Task prompt: Repeat the following data exactly, omitting pictures.
(Beginning of Task inputs)
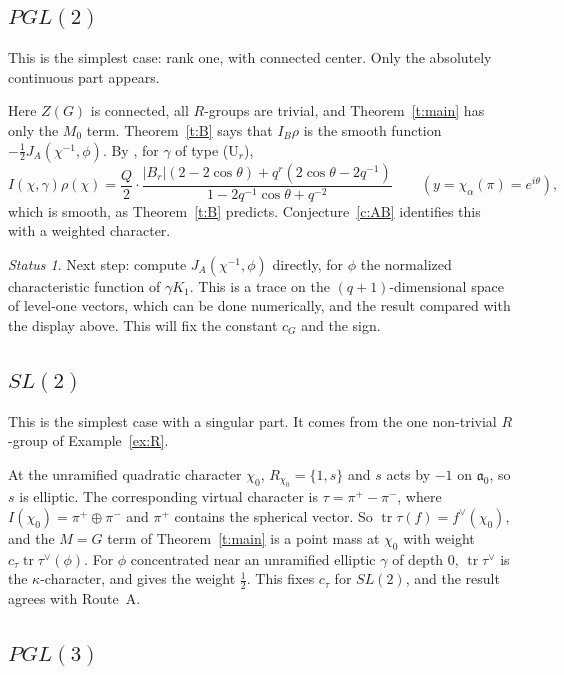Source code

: \documentclass[12pt,letterpaper]{article}
\numberwithin{equation}{section}
\theoremstyle{plain}
\theoremstyle{definition}
\theoremstyle{remark}
\newtheorem{status}[theorem]{Status}
\newcommand{\fa}{\mathfrak{a}}
\DeclareMathOperator{\tr}{tr}
\begin{document}
\subsection{\texorpdfstring{$PGL(2)$}{PGL(2)}}\label{s:pgl2}

This is the simplest case: rank one, with connected center. Only the absolutely continuous part appears.

Here $Z(G)$ is connected, all $R$-groups are trivial, and Theorem~\ref{t:main} has only the $M_0$ term. Theorem~\ref{t:B} says that $I_B\rho$ is the smooth function $-\frac12J_{A}(\chi^{-1},\phi)$. By \cite[Thm.~6.1, Rem.~6.2]{JC26}, for $\gamma$ of type (U$_r$),
\[
I(\chi,\gamma)\rho(\chi)=\frac Q2\cdot\frac{|B_r|(2-2\cos\theta)+q^r(2\cos\theta-2q^{-1})}{1-2q^{-1}\cos\theta+q^{-2}}\qquad(y=\chi_\alpha(\pi)=e^{i\theta}),
\]
which is smooth, as Theorem~\ref{t:B} predicts. Conjecture~\ref{c:AB} identifies this with a weighted character.

\begin{status}
Next step: compute $J_A(\chi^{-1},\phi)$ directly, for $\phi$ the normalized characteristic function of $\gamma K_1$. This is a trace on the $(q+1)$-dimensional space of level-one vectors, which can be done numerically, and the result compared with the display above. This will fix the constant $c_G$ and the sign.
\end{status}

\subsection{\texorpdfstring{$SL(2)$}{SL(2)}}\label{s:sl2}

This is the simplest case with a singular part. It comes from the one non-trivial $R$-group of Example~\ref{ex:R}.

At the unramified quadratic character $\chi_0$, $R_{\chi_0}=\{1,s\}$ and $s$ acts by $-1$ on $\fa_0$, so $s$ is elliptic. The corresponding virtual character is $\tau=\pi^+-\pi^-$, where $I(\chi_0)=\pi^+\oplus\pi^-$ and $\pi^+$ contains the spherical vector. So $\tr\tau(f)=f^\vee(\chi_0)$, and the $M=G$ term of Theorem~\ref{t:main} is a point mass at $\chi_0$ with weight $c_\tau\tr\tau^\vee(\phi)$. For $\phi$ concentrated near an unramified elliptic $\gamma$ of depth $0$, $\tr\tau^\vee$ is the $\kappa$-character, and \cite[Prop.~6.4]{JC26} gives the weight $\frac12$. This fixes $c_\tau$ for $SL(2)$, and the result agrees with Route~A.

\subsection{\texorpdfstring{$PGL(3)$}{PGL(3)}}\label{s:pgl3}
\end{document}
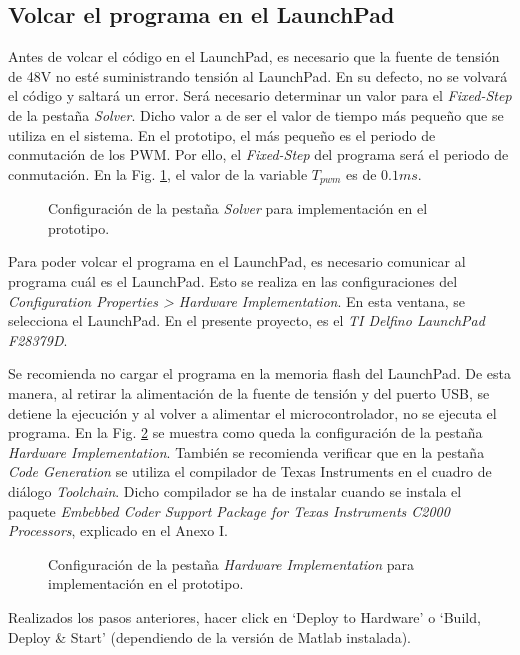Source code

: \documentclass{report}
\begin{document}
\clearpage
\subsection{Volcar el programa en el LaunchPad} \label{sec.volvarcodigo}

Antes de volcar el código en el LaunchPad, es necesario que la fuente de tensión de 48V no esté suministrando tensión al LaunchPad. En su defecto, no se volvará el código y saltará un error. 
Será necesario determinar un valor para el \textit{Fixed-Step} de la pestaña \textit{Solver}. Dicho valor a de ser el valor de tiempo más pequeño que se utiliza en el sistema. En el prototipo, el más pequeño es el periodo de conmutación de los PWM. Por ello, el \textit{Fixed-Step} del programa será el periodo de conmutación. En la Fig. \ref{fig.fixedstep}, el valor de la variable $T_{pwm}$ es de $0.1ms$.

\begin{figure}[!h]
    \begin{center}
    \caption{Configuración de la pestaña \textit{Solver} para implementación en el prototipo.}
    \label{fig.fixedstep}
    \end{center}
\end{figure}
Para poder volcar el programa en el LaunchPad, es necesario comunicar al programa cuál es el LaunchPad. Esto se realiza en las configuraciones del \textit{Configuration Properties > Hardware Implementation}. En esta ventana, se selecciona el LaunchPad. En el presente proyecto, es el \textit{TI Delfino LaunchPad F28379D}.

Se recomienda no cargar el programa en la memoria flash del LaunchPad. De esta manera, al retirar la alimentación de la fuente de tensión y del puerto USB, se detiene la ejecución y al volver a alimentar el microcontrolador, no se ejecuta el programa. En la Fig. \ref{fig.volcar_programa} se muestra como queda la configuración de la pestaña \textit{Hardware Implementation}. También se recomienda verificar que en la pestaña \textit{Code Generation} se utiliza el compilador de Texas Instruments en el cuadro de diálogo \textit{Toolchain}. Dicho compilador se ha de instalar cuando se instala el paquete \textit{Embebbed Coder Support Package for Texas Instruments C2000 Processors}, explicado en el Anexo I.

\begin{figure}[!h]
    \begin{center}
    \caption{Configuración de la pestaña \textit{Hardware Implementation} para implementación en el prototipo.}
    \label{fig.volcar_programa}
    \end{center}
\end{figure}
Realizados los pasos anteriores, hacer click en `Deploy to Hardware' o `Build, Deploy \& Start' (dependiendo de la versión de Matlab instalada).
\end{document}
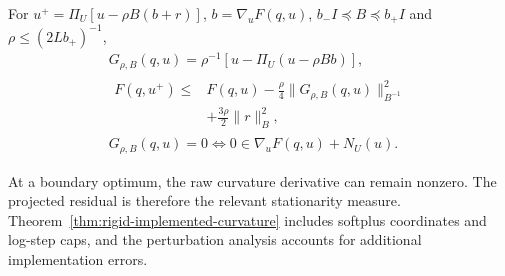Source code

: \begin{proposition}
For $u^+=\Pi_U[u-\rho B(b+r)]$, $b=\nabla_uF(q,u)$,
$b_-I\preceq B\preceq b_+I$ and $\rho\le(2Lb_+)^{-1}$,
\begin{gather}
 G_{\rho,B}(q,u)=\rho^{-1}[u-\Pi_U(u-\rho Bb)],\\
 \begin{aligned}
 F(q,u^+)\le {}&F(q,u)-\tfrac\rho4\|G_{\rho,B}(q,u)\|_{B^{-1}}^2\\
 &+\tfrac{3\rho}{2}\|r\|_B^2,
 \end{aligned}\\
 G_{\rho,B}(q,u)=0\Longleftrightarrow0\in\nabla_uF(q,u)+N_U(u).
\end{gather}
\end{proposition}
At a boundary optimum, the raw curvature derivative can remain nonzero. The projected residual is therefore the relevant stationarity measure. Theorem~\ref{thm:rigid-implemented-curvature} includes softplus coordinates and log-step caps, and the perturbation analysis accounts for additional implementation errors.

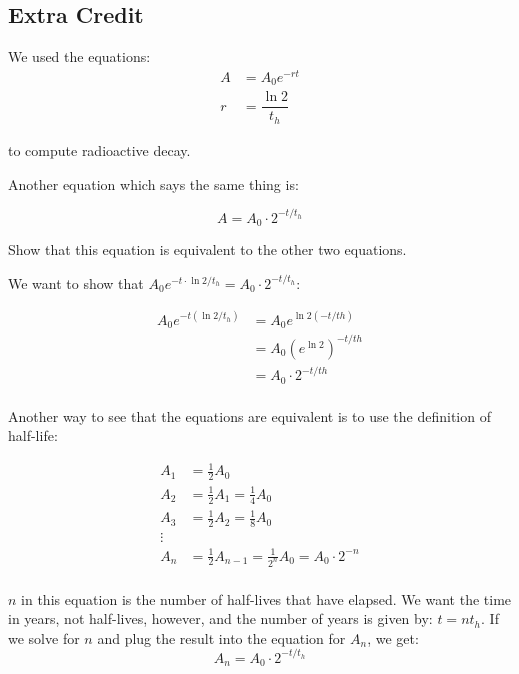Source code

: \documentclass[fleqn,addpoints]{exam}
\begin{document}
\begin{questions}
 
\ifprintanswers
\else
\pagebreak
\fi

\section{Extra Credit}
\bonusquestion[10]

We used the equations:
\begin{align*}
  A &= A_0 e^{-rt} \\
  r &= \dfrac{\ln 2}{t_h}
\end{align*}

to compute radioactive decay.  

Another equation which says the same thing is:

\[
  A = A_0 \cdot 2^{-t/t_h}
\]

Show that this equation is equivalent to the other two equations.

\begin{solution}[5 cm]
We want to show that $A_0 e^{-t \cdot \ln 2/t_h} = A_0 \cdot 2^{-t/t_h}$:

\begin{align*}
  A_0 e^{-t (\ln 2/t_h)} &= A_0 e^{\ln 2 (-t/th)}  \\
  &= A_0 \left( e^{\ln 2} \right)^{-t/th}  \\
  &= A_0 \cdot 2^{-t/th}  \\
\end{align*}

Another way to see that the equations are equivalent is to use the definition of half-life:

\begin{align*}
  A_1 &= \frac{1}{2} A_0 \\
  A_2 &= \frac{1}{2} A_1 = \frac{1}{4} A_0 \\
  A_3 &= \frac{1}{2} A_2 = \frac{1}{8} A_0 \\
  \vdots \\
  A_n &= \frac{1}{2} A_{n-1} = \frac{1}{2^n} A_0 = A_0 \cdot 2^{-n} \\
\end{align*}

$n$ in this equation is the number of half-lives that have elapsed.  We want the time in years, not half-lives, however,
and the number of years is given by: $t = nt_h$.  If we solve for $n$ and plug the result into
the equation for $A_n$, we get: 
\[
  A_n = A_0 \cdot 2^{-t/t_h}
\]
 
\end{solution}

\end{questions}
\end{document}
(End of Task inputs)
Your solution:
Source code

: \documentclass[12pt,letterpaper]{article}
\numberwithin{equation}{section}
\theoremstyle{plain}
\theoremstyle{definition}
\theoremstyle{remark}
\newtheorem{status}[theorem]{Status}
\newcommand{\fa}{\mathfrak{a}}
\DeclareMathOperator{\tr}{tr}
\begin{document}
\subsection{\texorpdfstring{$PGL(2)$}{PGL(2)}}\label{s:pgl2}

This is the simplest case: rank one, with connected center. Only the absolutely continuous part appears.

Here $Z(G)$ is connected, all $R$-groups are trivial, and Theorem~\ref{t:main} has only the $M_0$ term. Theorem~\ref{t:B} says that $I_B\rho$ is the smooth function $-\frac12J_{A}(\chi^{-1},\phi)$. By \cite[Thm.~6.1, Rem.~6.2]{JC26}, for $\gamma$ of type (U$_r$),
\[
I(\chi,\gamma)\rho(\chi)=\frac Q2\cdot\frac{|B_r|(2-2\cos\theta)+q^r(2\cos\theta-2q^{-1})}{1-2q^{-1}\cos\theta+q^{-2}}\qquad(y=\chi_\alpha(\pi)=e^{i\theta}),
\]
which is smooth, as Theorem~\ref{t:B} predicts. Conjecture~\ref{c:AB} identifies this with a weighted character.

\begin{status}
Next step: compute $J_A(\chi^{-1},\phi)$ directly, for $\phi$ the normalized characteristic function of $\gamma K_1$. This is a trace on the $(q+1)$-dimensional space of level-one vectors, which can be done numerically, and the result compared with the display above. This will fix the constant $c_G$ and the sign.
\end{status}

\subsection{\texorpdfstring{$SL(2)$}{SL(2)}}\label{s:sl2}

This is the simplest case with a singular part. It comes from the one non-trivial $R$-group of Example~\ref{ex:R}.

At the unramified quadratic character $\chi_0$, $R_{\chi_0}=\{1,s\}$ and $s$ acts by $-1$ on $\fa_0$, so $s$ is elliptic. The corresponding virtual character is $\tau=\pi^+-\pi^-$, where $I(\chi_0)=\pi^+\oplus\pi^-$ and $\pi^+$ contains the spherical vector. So $\tr\tau(f)=f^\vee(\chi_0)$, and the $M=G$ term of Theorem~\ref{t:main} is a point mass at $\chi_0$ with weight $c_\tau\tr\tau^\vee(\phi)$. For $\phi$ concentrated near an unramified elliptic $\gamma$ of depth $0$, $\tr\tau^\vee$ is the $\kappa$-character, and \cite[Prop.~6.4]{JC26} gives the weight $\frac12$. This fixes $c_\tau$ for $SL(2)$, and the result agrees with Route~A.

\subsection{\texorpdfstring{$PGL(3)$}{PGL(3)}}\label{s:pgl3}
\end{document}
Source code

: \documentclass{report}
\begin{document}
\clearpage
\subsection{Volcar el programa en el LaunchPad} \label{sec.volvarcodigo}

Antes de volcar el código en el LaunchPad, es necesario que la fuente de tensión de 48V no esté suministrando tensión al LaunchPad. En su defecto, no se volvará el código y saltará un error. 
Será necesario determinar un valor para el \textit{Fixed-Step} de la pestaña \textit{Solver}. Dicho valor a de ser el valor de tiempo más pequeño que se utiliza en el sistema. En el prototipo, el más pequeño es el periodo de conmutación de los PWM. Por ello, el \textit{Fixed-Step} del programa será el periodo de conmutación. En la Fig. \ref{fig.fixedstep}, el valor de la variable $T_{pwm}$ es de $0.1ms$.

\begin{figure}[!h]
    \begin{center}
    \caption{Configuración de la pestaña \textit{Solver} para implementación en el prototipo.}
    \label{fig.fixedstep}
    \end{center}
\end{figure}
Para poder volcar el programa en el LaunchPad, es necesario comunicar al programa cuál es el LaunchPad. Esto se realiza en las configuraciones del \textit{Configuration Properties > Hardware Implementation}. En esta ventana, se selecciona el LaunchPad. En el presente proyecto, es el \textit{TI Delfino LaunchPad F28379D}.

Se recomienda no cargar el programa en la memoria flash del LaunchPad. De esta manera, al retirar la alimentación de la fuente de tensión y del puerto USB, se detiene la ejecución y al volver a alimentar el microcontrolador, no se ejecuta el programa. En la Fig. \ref{fig.volcar_programa} se muestra como queda la configuración de la pestaña \textit{Hardware Implementation}. También se recomienda verificar que en la pestaña \textit{Code Generation} se utiliza el compilador de Texas Instruments en el cuadro de diálogo \textit{Toolchain}. Dicho compilador se ha de instalar cuando se instala el paquete \textit{Embebbed Coder Support Package for Texas Instruments C2000 Processors}, explicado en el Anexo I.

\begin{figure}[!h]
    \begin{center}
    \caption{Configuración de la pestaña \textit{Hardware Implementation} para implementación en el prototipo.}
    \label{fig.volcar_programa}
    \end{center}
\end{figure}
Realizados los pasos anteriores, hacer click en `Deploy to Hardware' o `Build, Deploy \& Start' (dependiendo de la versión de Matlab instalada).
\end{document}
Source code

: \begin{proposition}
For $u^+=\Pi_U[u-\rho B(b+r)]$, $b=\nabla_uF(q,u)$,
$b_-I\preceq B\preceq b_+I$ and $\rho\le(2Lb_+)^{-1}$,
\begin{gather}
 G_{\rho,B}(q,u)=\rho^{-1}[u-\Pi_U(u-\rho Bb)],\\
 \begin{aligned}
 F(q,u^+)\le {}&F(q,u)-\tfrac\rho4\|G_{\rho,B}(q,u)\|_{B^{-1}}^2\\
 &+\tfrac{3\rho}{2}\|r\|_B^2,
 \end{aligned}\\
 G_{\rho,B}(q,u)=0\Longleftrightarrow0\in\nabla_uF(q,u)+N_U(u).
\end{gather}
\end{proposition}
At a boundary optimum, the raw curvature derivative can remain nonzero. The projected residual is therefore the relevant stationarity measure. Theorem~\ref{thm:rigid-implemented-curvature} includes softplus coordinates and log-step caps, and the perturbation analysis accounts for additional implementation errors.

Source code

: \documentclass[fleqn,addpoints]{exam}
\begin{document}
\begin{questions}
 
\ifprintanswers
\else
\pagebreak
\fi

\section{Extra Credit}
\bonusquestion[10]

We used the equations:
\begin{align*}
  A &= A_0 e^{-rt} \\
  r &= \dfrac{\ln 2}{t_h}
\end{align*}

to compute radioactive decay.  

Another equation which says the same thing is:

\[
  A = A_0 \cdot 2^{-t/t_h}
\]

Show that this equation is equivalent to the other two equations.

\begin{solution}[5 cm]
We want to show that $A_0 e^{-t \cdot \ln 2/t_h} = A_0 \cdot 2^{-t/t_h}$:

\begin{align*}
  A_0 e^{-t (\ln 2/t_h)} &= A_0 e^{\ln 2 (-t/th)}  \\
  &= A_0 \left( e^{\ln 2} \right)^{-t/th}  \\
  &= A_0 \cdot 2^{-t/th}  \\
\end{align*}

Another way to see that the equations are equivalent is to use the definition of half-life:

\begin{align*}
  A_1 &= \frac{1}{2} A_0 \\
  A_2 &= \frac{1}{2} A_1 = \frac{1}{4} A_0 \\
  A_3 &= \frac{1}{2} A_2 = \frac{1}{8} A_0 \\
  \vdots \\
  A_n &= \frac{1}{2} A_{n-1} = \frac{1}{2^n} A_0 = A_0 \cdot 2^{-n} \\
\end{align*}

$n$ in this equation is the number of half-lives that have elapsed.  We want the time in years, not half-lives, however,
and the number of years is given by: $t = nt_h$.  If we solve for $n$ and plug the result into
the equation for $A_n$, we get: 
\[
  A_n = A_0 \cdot 2^{-t/t_h}
\]
 
\end{solution}

\end{questions}
\end{document}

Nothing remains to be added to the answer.